### TASK BRIEF
Apart from the pictures, every entry below should be repeated exactly.

### THE DATA
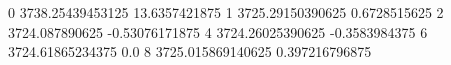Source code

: 0 3738.25439453125 13.6357421875
1 3725.29150390625 0.6728515625
2 3724.087890625 -0.53076171875
4 3724.26025390625 -0.3583984375
6 3724.61865234375 0.0
8 3725.015869140625 0.397216796875
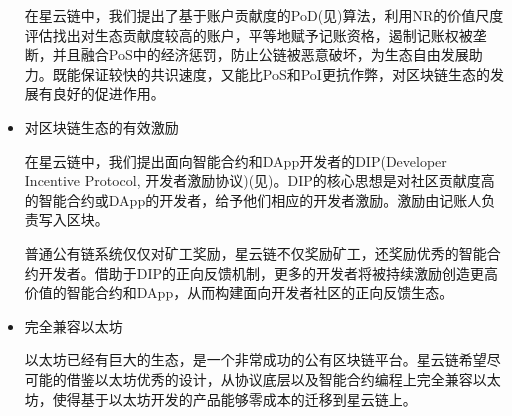 \begin{itemize}
在星云链中，我们提出了基于账户贡献度的PoD(见)算法，利用NR的价值尺度评估找出对生态贡献度较高的账户，平等地赋予记账资格，遏制记账权被垄断，并且融合PoS中的经济惩罚，防止公链被恶意破坏，为生态自由发展助力。既能保证较快的共识速度，又能比PoS和PoI更抗作弊，对区块链生态的发展有良好的促进作用。

	\item 对区块链生态的有效激励

在星云链中，我们提出面向智能合约和DApp开发者的DIP(Developer Incentive Protocol, 开发者激励协议)(见)。DIP的核心思想是对社区贡献度高的智能合约或DApp的开发者，给予他们相应的开发者激励。激励由记账人负责写入区块。

普通公有链系统仅仅对矿工奖励，星云链不仅奖励矿工，还奖励优秀的智能合约开发者。借助于DIP的正向反馈机制，更多的开发者将被持续激励创造更高价值的智能合约和DApp，从而构建面向开发者社区的正向反馈生态。

	\item 完全兼容以太坊

以太坊已经有巨大的生态，是一个非常成功的公有区块链平台。星云链希望尽可能的借鉴以太坊优秀的设计，从协议底层以及智能合约编程上完全兼容以太坊，使得基于以太坊开发的产品能够零成本的迁移到星云链上。

\end{itemize}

### THE ANSWER
Source code

: 0 3738.25439453125 13.6357421875
1 3725.29150390625 0.6728515625
2 3724.087890625 -0.53076171875
4 3724.26025390625 -0.3583984375
6 3724.61865234375 0.0
8 3725.015869140625 0.397216796875
 \begin{itemize}
在星云链中，我们提出了基于账户贡献度的PoD(见)算法，利用NR的价值尺度评估找出对生态贡献度较高的账户，平等地赋予记账资格，遏制记账权被垄断，并且融合PoS中的经济惩罚，防止公链被恶意破坏，为生态自由发展助力。既能保证较快的共识速度，又能比PoS和PoI更抗作弊，对区块链生态的发展有良好的促进作用。

	\item 对区块链生态的有效激励

在星云链中，我们提出面向智能合约和DApp开发者的DIP(Developer Incentive Protocol, 开发者激励协议)(见)。DIP的核心思想是对社区贡献度高的智能合约或DApp的开发者，给予他们相应的开发者激励。激励由记账人负责写入区块。

普通公有链系统仅仅对矿工奖励，星云链不仅奖励矿工，还奖励优秀的智能合约开发者。借助于DIP的正向反馈机制，更多的开发者将被持续激励创造更高价值的智能合约和DApp，从而构建面向开发者社区的正向反馈生态。

	\item 完全兼容以太坊

以太坊已经有巨大的生态，是一个非常成功的公有区块链平台。星云链希望尽可能的借鉴以太坊优秀的设计，从协议底层以及智能合约编程上完全兼容以太坊，使得基于以太坊开发的产品能够零成本的迁移到星云链上。

\end{itemize}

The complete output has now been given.